=== WHAT NEEDS TO BE DONE ===
Give the data again exactly as written, without any of its pictures.

[DATA TO PROCESS — start]

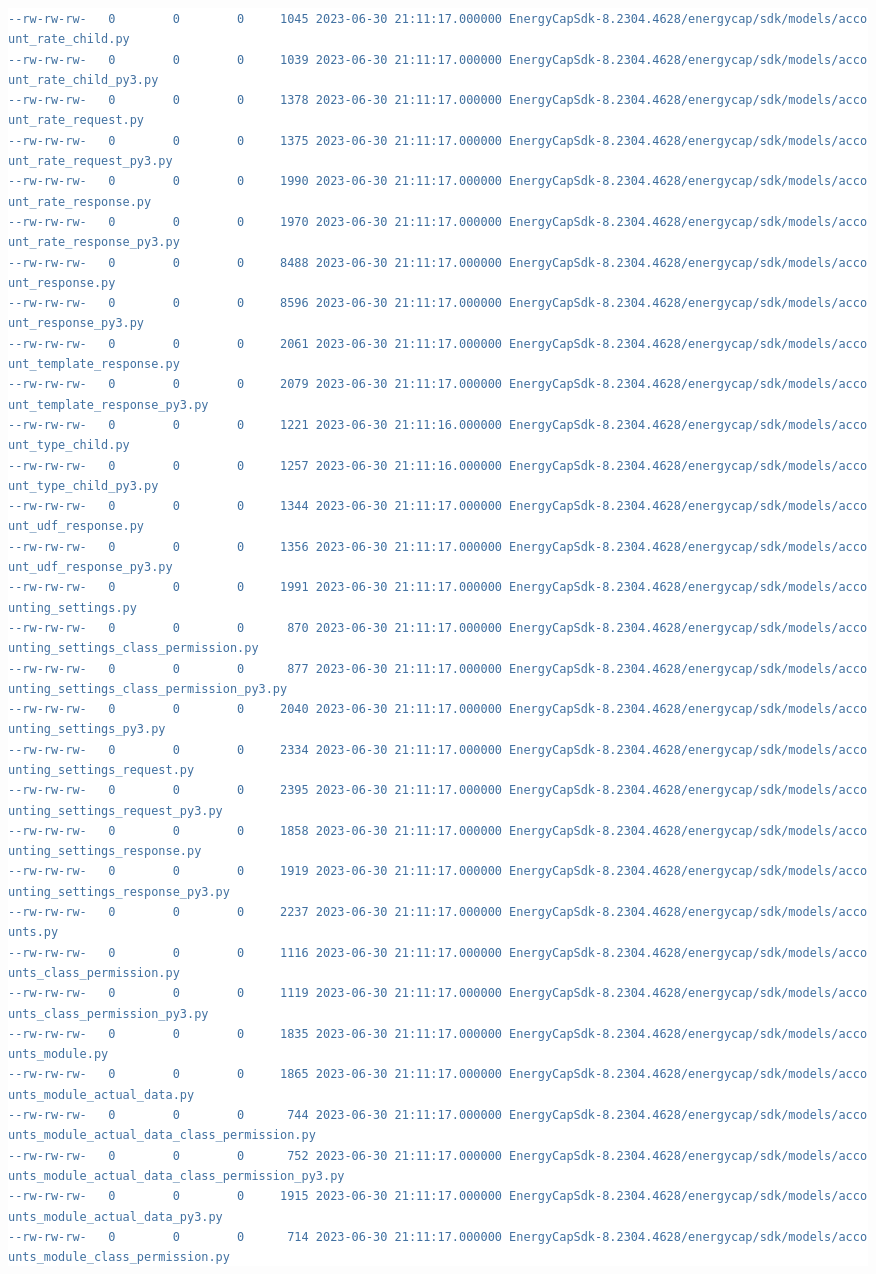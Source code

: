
```diff
--rw-rw-rw-   0        0        0     1045 2023-06-30 21:11:17.000000 EnergyCapSdk-8.2304.4628/energycap/sdk/models/account_rate_child.py
--rw-rw-rw-   0        0        0     1039 2023-06-30 21:11:17.000000 EnergyCapSdk-8.2304.4628/energycap/sdk/models/account_rate_child_py3.py
--rw-rw-rw-   0        0        0     1378 2023-06-30 21:11:17.000000 EnergyCapSdk-8.2304.4628/energycap/sdk/models/account_rate_request.py
--rw-rw-rw-   0        0        0     1375 2023-06-30 21:11:17.000000 EnergyCapSdk-8.2304.4628/energycap/sdk/models/account_rate_request_py3.py
--rw-rw-rw-   0        0        0     1990 2023-06-30 21:11:17.000000 EnergyCapSdk-8.2304.4628/energycap/sdk/models/account_rate_response.py
--rw-rw-rw-   0        0        0     1970 2023-06-30 21:11:17.000000 EnergyCapSdk-8.2304.4628/energycap/sdk/models/account_rate_response_py3.py
--rw-rw-rw-   0        0        0     8488 2023-06-30 21:11:17.000000 EnergyCapSdk-8.2304.4628/energycap/sdk/models/account_response.py
--rw-rw-rw-   0        0        0     8596 2023-06-30 21:11:17.000000 EnergyCapSdk-8.2304.4628/energycap/sdk/models/account_response_py3.py
--rw-rw-rw-   0        0        0     2061 2023-06-30 21:11:17.000000 EnergyCapSdk-8.2304.4628/energycap/sdk/models/account_template_response.py
--rw-rw-rw-   0        0        0     2079 2023-06-30 21:11:17.000000 EnergyCapSdk-8.2304.4628/energycap/sdk/models/account_template_response_py3.py
--rw-rw-rw-   0        0        0     1221 2023-06-30 21:11:16.000000 EnergyCapSdk-8.2304.4628/energycap/sdk/models/account_type_child.py
--rw-rw-rw-   0        0        0     1257 2023-06-30 21:11:16.000000 EnergyCapSdk-8.2304.4628/energycap/sdk/models/account_type_child_py3.py
--rw-rw-rw-   0        0        0     1344 2023-06-30 21:11:17.000000 EnergyCapSdk-8.2304.4628/energycap/sdk/models/account_udf_response.py
--rw-rw-rw-   0        0        0     1356 2023-06-30 21:11:17.000000 EnergyCapSdk-8.2304.4628/energycap/sdk/models/account_udf_response_py3.py
--rw-rw-rw-   0        0        0     1991 2023-06-30 21:11:17.000000 EnergyCapSdk-8.2304.4628/energycap/sdk/models/accounting_settings.py
--rw-rw-rw-   0        0        0      870 2023-06-30 21:11:17.000000 EnergyCapSdk-8.2304.4628/energycap/sdk/models/accounting_settings_class_permission.py
--rw-rw-rw-   0        0        0      877 2023-06-30 21:11:17.000000 EnergyCapSdk-8.2304.4628/energycap/sdk/models/accounting_settings_class_permission_py3.py
--rw-rw-rw-   0        0        0     2040 2023-06-30 21:11:17.000000 EnergyCapSdk-8.2304.4628/energycap/sdk/models/accounting_settings_py3.py
--rw-rw-rw-   0        0        0     2334 2023-06-30 21:11:17.000000 EnergyCapSdk-8.2304.4628/energycap/sdk/models/accounting_settings_request.py
--rw-rw-rw-   0        0        0     2395 2023-06-30 21:11:17.000000 EnergyCapSdk-8.2304.4628/energycap/sdk/models/accounting_settings_request_py3.py
--rw-rw-rw-   0        0        0     1858 2023-06-30 21:11:17.000000 EnergyCapSdk-8.2304.4628/energycap/sdk/models/accounting_settings_response.py
--rw-rw-rw-   0        0        0     1919 2023-06-30 21:11:17.000000 EnergyCapSdk-8.2304.4628/energycap/sdk/models/accounting_settings_response_py3.py
--rw-rw-rw-   0        0        0     2237 2023-06-30 21:11:17.000000 EnergyCapSdk-8.2304.4628/energycap/sdk/models/accounts.py
--rw-rw-rw-   0        0        0     1116 2023-06-30 21:11:17.000000 EnergyCapSdk-8.2304.4628/energycap/sdk/models/accounts_class_permission.py
--rw-rw-rw-   0        0        0     1119 2023-06-30 21:11:17.000000 EnergyCapSdk-8.2304.4628/energycap/sdk/models/accounts_class_permission_py3.py
--rw-rw-rw-   0        0        0     1835 2023-06-30 21:11:17.000000 EnergyCapSdk-8.2304.4628/energycap/sdk/models/accounts_module.py
--rw-rw-rw-   0        0        0     1865 2023-06-30 21:11:17.000000 EnergyCapSdk-8.2304.4628/energycap/sdk/models/accounts_module_actual_data.py
--rw-rw-rw-   0        0        0      744 2023-06-30 21:11:17.000000 EnergyCapSdk-8.2304.4628/energycap/sdk/models/accounts_module_actual_data_class_permission.py
--rw-rw-rw-   0        0        0      752 2023-06-30 21:11:17.000000 EnergyCapSdk-8.2304.4628/energycap/sdk/models/accounts_module_actual_data_class_permission_py3.py
--rw-rw-rw-   0        0        0     1915 2023-06-30 21:11:17.000000 EnergyCapSdk-8.2304.4628/energycap/sdk/models/accounts_module_actual_data_py3.py
--rw-rw-rw-   0        0        0      714 2023-06-30 21:11:17.000000 EnergyCapSdk-8.2304.4628/energycap/sdk/models/accounts_module_class_permission.py
```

[DATA TO PROCESS — finish]

=== ANSWER BOX ===
Source code

:
```diff
--rw-rw-rw-   0        0        0     1045 2023-06-30 21:11:17.000000 EnergyCapSdk-8.2304.4628/energycap/sdk/models/account_rate_child.py
--rw-rw-rw-   0        0        0     1039 2023-06-30 21:11:17.000000 EnergyCapSdk-8.2304.4628/energycap/sdk/models/account_rate_child_py3.py
--rw-rw-rw-   0        0        0     1378 2023-06-30 21:11:17.000000 EnergyCapSdk-8.2304.4628/energycap/sdk/models/account_rate_request.py
--rw-rw-rw-   0        0        0     1375 2023-06-30 21:11:17.000000 EnergyCapSdk-8.2304.4628/energycap/sdk/models/account_rate_request_py3.py
--rw-rw-rw-   0        0        0     1990 2023-06-30 21:11:17.000000 EnergyCapSdk-8.2304.4628/energycap/sdk/models/account_rate_response.py
--rw-rw-rw-   0        0        0     1970 2023-06-30 21:11:17.000000 EnergyCapSdk-8.2304.4628/energycap/sdk/models/account_rate_response_py3.py
--rw-rw-rw-   0        0        0     8488 2023-06-30 21:11:17.000000 EnergyCapSdk-8.2304.4628/energycap/sdk/models/account_response.py
--rw-rw-rw-   0        0        0     8596 2023-06-30 21:11:17.000000 EnergyCapSdk-8.2304.4628/energycap/sdk/models/account_response_py3.py
--rw-rw-rw-   0        0        0     2061 2023-06-30 21:11:17.000000 EnergyCapSdk-8.2304.4628/energycap/sdk/models/account_template_response.py
--rw-rw-rw-   0        0        0     2079 2023-06-30 21:11:17.000000 EnergyCapSdk-8.2304.4628/energycap/sdk/models/account_template_response_py3.py
--rw-rw-rw-   0        0        0     1221 2023-06-30 21:11:16.000000 EnergyCapSdk-8.2304.4628/energycap/sdk/models/account_type_child.py
--rw-rw-rw-   0        0        0     1257 2023-06-30 21:11:16.000000 EnergyCapSdk-8.2304.4628/energycap/sdk/models/account_type_child_py3.py
--rw-rw-rw-   0        0        0     1344 2023-06-30 21:11:17.000000 EnergyCapSdk-8.2304.4628/energycap/sdk/models/account_udf_response.py
--rw-rw-rw-   0        0        0     1356 2023-06-30 21:11:17.000000 EnergyCapSdk-8.2304.4628/energycap/sdk/models/account_udf_response_py3.py
--rw-rw-rw-   0        0        0     1991 2023-06-30 21:11:17.000000 EnergyCapSdk-8.2304.4628/energycap/sdk/models/accounting_settings.py
--rw-rw-rw-   0        0        0      870 2023-06-30 21:11:17.000000 EnergyCapSdk-8.2304.4628/energycap/sdk/models/accounting_settings_class_permission.py
--rw-rw-rw-   0        0        0      877 2023-06-30 21:11:17.000000 EnergyCapSdk-8.2304.4628/energycap/sdk/models/accounting_settings_class_permission_py3.py
--rw-rw-rw-   0        0        0     2040 2023-06-30 21:11:17.000000 EnergyCapSdk-8.2304.4628/energycap/sdk/models/accounting_settings_py3.py
--rw-rw-rw-   0        0        0     2334 2023-06-30 21:11:17.000000 EnergyCapSdk-8.2304.4628/energycap/sdk/models/accounting_settings_request.py
--rw-rw-rw-   0        0        0     2395 2023-06-30 21:11:17.000000 EnergyCapSdk-8.2304.4628/energycap/sdk/models/accounting_settings_request_py3.py
--rw-rw-rw-   0        0        0     1858 2023-06-30 21:11:17.000000 EnergyCapSdk-8.2304.4628/energycap/sdk/models/accounting_settings_response.py
--rw-rw-rw-   0        0        0     1919 2023-06-30 21:11:17.000000 EnergyCapSdk-8.2304.4628/energycap/sdk/models/accounting_settings_response_py3.py
--rw-rw-rw-   0        0        0     2237 2023-06-30 21:11:17.000000 EnergyCapSdk-8.2304.4628/energycap/sdk/models/accounts.py
--rw-rw-rw-   0        0        0     1116 2023-06-30 21:11:17.000000 EnergyCapSdk-8.2304.4628/energycap/sdk/models/accounts_class_permission.py
--rw-rw-rw-   0        0        0     1119 2023-06-30 21:11:17.000000 EnergyCapSdk-8.2304.4628/energycap/sdk/models/accounts_class_permission_py3.py
--rw-rw-rw-   0        0        0     1835 2023-06-30 21:11:17.000000 EnergyCapSdk-8.2304.4628/energycap/sdk/models/accounts_module.py
--rw-rw-rw-   0        0        0     1865 2023-06-30 21:11:17.000000 EnergyCapSdk-8.2304.4628/energycap/sdk/models/accounts_module_actual_data.py
--rw-rw-rw-   0        0        0      744 2023-06-30 21:11:17.000000 EnergyCapSdk-8.2304.4628/energycap/sdk/models/accounts_module_actual_data_class_permission.py
--rw-rw-rw-   0        0        0      752 2023-06-30 21:11:17.000000 EnergyCapSdk-8.2304.4628/energycap/sdk/models/accounts_module_actual_data_class_permission_py3.py
--rw-rw-rw-   0        0        0     1915 2023-06-30 21:11:17.000000 EnergyCapSdk-8.2304.4628/energycap/sdk/models/accounts_module_actual_data_py3.py
--rw-rw-rw-   0        0        0      714 2023-06-30 21:11:17.000000 EnergyCapSdk-8.2304.4628/energycap/sdk/models/accounts_module_class_permission.py
```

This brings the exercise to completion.